«Le compte de nos espaces sauvages est un constat d’échec»
«La Suisse doit mieux protéger les grands sites naturels proches de leur état originel qui subsistent sur son territoire». Jan Gürke résume ainsi le constat impératif formulé par septante d’expert·es réuni·es aujourd’hui à Bienne pour discuter de l’avenir des espaces sauvages du pays. Le responsable de la campagne de Pro Natura sur les espaces sauvages tire la sonnette d’alarme, alors que divers projets d’aménagement dédiés au tourisme et à la production d’énergie mettent en danger nos derniers paysages intacts. «Que le Parc National soit la seule et unique grande réserve de nature sauvage des Alpes suisses est un aveu d’échec. Pour prévenir l’effondrement de la biodiversité, il faut absolument que d’autres régions bénéficient d’une protection étendue et pérenne». Un avis que les spécialistes participant au congrès ne sont pas seul·es à défendre, puisque plus d’un millier de leurs collègues l’ont exprimé l’an dernier lors d’une enquête portant sur les espaces sauvages.
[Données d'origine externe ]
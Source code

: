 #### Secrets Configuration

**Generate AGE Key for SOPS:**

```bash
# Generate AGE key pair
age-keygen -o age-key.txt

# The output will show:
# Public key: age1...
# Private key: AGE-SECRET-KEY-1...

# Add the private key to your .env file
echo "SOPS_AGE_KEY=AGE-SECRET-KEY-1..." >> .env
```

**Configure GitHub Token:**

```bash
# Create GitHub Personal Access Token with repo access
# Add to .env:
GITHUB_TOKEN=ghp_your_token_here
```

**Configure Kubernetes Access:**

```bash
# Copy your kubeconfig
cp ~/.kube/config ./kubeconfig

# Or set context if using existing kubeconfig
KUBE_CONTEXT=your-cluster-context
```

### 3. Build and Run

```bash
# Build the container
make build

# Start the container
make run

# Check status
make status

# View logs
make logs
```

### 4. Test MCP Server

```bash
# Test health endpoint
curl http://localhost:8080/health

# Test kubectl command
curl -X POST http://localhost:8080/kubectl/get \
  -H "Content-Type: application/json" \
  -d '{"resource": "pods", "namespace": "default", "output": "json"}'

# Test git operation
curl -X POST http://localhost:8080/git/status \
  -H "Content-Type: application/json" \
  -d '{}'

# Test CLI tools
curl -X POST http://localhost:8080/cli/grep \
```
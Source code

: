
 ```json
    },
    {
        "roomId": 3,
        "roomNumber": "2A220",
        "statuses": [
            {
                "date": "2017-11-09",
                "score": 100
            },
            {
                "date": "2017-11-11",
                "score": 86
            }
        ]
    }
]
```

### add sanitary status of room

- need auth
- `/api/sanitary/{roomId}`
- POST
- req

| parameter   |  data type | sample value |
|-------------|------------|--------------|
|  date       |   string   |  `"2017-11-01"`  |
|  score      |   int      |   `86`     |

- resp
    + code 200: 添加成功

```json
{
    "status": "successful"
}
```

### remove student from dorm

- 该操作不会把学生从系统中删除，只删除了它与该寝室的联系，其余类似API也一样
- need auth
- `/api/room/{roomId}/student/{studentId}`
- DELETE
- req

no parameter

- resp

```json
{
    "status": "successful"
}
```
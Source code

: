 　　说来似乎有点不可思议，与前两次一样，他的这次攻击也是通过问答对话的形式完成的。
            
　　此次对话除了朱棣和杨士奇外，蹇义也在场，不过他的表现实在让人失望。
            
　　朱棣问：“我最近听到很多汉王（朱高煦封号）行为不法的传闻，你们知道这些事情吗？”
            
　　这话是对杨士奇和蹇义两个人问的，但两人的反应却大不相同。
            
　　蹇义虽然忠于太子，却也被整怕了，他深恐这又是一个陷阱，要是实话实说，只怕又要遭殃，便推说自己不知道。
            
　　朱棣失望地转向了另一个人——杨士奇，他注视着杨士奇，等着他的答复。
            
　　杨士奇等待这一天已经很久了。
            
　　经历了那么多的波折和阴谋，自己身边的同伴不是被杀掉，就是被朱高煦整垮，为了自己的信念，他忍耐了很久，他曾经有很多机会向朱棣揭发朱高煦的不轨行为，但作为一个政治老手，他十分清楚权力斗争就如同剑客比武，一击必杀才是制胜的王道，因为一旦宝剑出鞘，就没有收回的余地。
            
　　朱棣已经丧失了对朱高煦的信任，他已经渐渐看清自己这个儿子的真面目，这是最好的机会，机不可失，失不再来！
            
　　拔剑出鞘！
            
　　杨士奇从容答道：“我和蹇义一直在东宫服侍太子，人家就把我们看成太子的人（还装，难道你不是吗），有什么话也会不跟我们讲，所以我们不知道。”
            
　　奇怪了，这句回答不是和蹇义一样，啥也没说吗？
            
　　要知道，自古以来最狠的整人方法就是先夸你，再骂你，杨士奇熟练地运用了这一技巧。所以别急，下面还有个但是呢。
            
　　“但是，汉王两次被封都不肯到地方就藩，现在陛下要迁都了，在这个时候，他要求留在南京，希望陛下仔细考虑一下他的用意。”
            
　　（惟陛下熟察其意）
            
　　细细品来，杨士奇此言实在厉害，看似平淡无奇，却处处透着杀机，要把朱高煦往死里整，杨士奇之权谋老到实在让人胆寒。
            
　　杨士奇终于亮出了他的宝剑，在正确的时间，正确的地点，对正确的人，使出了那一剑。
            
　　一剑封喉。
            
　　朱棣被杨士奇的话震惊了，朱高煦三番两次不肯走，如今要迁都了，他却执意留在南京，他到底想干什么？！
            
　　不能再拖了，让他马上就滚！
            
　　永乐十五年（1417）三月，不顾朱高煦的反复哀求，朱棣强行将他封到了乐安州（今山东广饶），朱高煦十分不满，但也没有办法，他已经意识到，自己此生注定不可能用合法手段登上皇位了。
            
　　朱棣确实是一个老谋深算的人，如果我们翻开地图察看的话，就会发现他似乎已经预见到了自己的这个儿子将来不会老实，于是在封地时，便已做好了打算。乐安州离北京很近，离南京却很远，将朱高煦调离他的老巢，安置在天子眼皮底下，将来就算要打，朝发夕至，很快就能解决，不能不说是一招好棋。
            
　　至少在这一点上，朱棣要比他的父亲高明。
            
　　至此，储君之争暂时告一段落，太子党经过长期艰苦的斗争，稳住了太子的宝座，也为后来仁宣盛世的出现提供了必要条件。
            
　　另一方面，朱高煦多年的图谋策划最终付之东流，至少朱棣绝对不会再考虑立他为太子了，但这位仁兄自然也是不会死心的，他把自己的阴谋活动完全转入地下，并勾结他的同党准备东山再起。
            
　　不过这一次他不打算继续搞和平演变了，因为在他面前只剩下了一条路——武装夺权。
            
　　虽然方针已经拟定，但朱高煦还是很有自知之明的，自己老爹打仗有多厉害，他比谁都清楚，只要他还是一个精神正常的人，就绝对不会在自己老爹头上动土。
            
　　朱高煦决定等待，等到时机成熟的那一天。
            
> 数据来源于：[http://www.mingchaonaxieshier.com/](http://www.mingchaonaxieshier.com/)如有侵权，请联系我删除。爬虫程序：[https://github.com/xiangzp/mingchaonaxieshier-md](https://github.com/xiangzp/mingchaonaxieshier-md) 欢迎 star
Un réseau d’espaces naturels proches de l’état originel
À côté des grandes aires protégées, il est important de maintenir aussi des «petits coins de nature sauvage» laissés libres au cœur des zones habitées, souligne André Stapfer, membre du Groupe spécialisé Infrastructure écologique. «Ils constituent des biotopes-relais permettant le déploiement d’un réseau d’espaces sauvages sur l’ensemble du pays». À l’heure où les forêts sont souvent réduites à leur fonction productrice et protectrice, nous devons aussi reconnaître leur valeur écologique en tant qu’habitat pour les espèces menacées, plaide Thibault Lachat, professeur à la Haute École des sciences agronomiques, forestières et alimentaires. «Notre Animal de l’année, le lérot, ne peut survivre sans les forêts et les espaces sauvages», rappelle Sara Wehrli de Pro Natura, qui présente une nouvelle carte de répartition de l’espèce, établie grâce au projet de science citoyenne en cours.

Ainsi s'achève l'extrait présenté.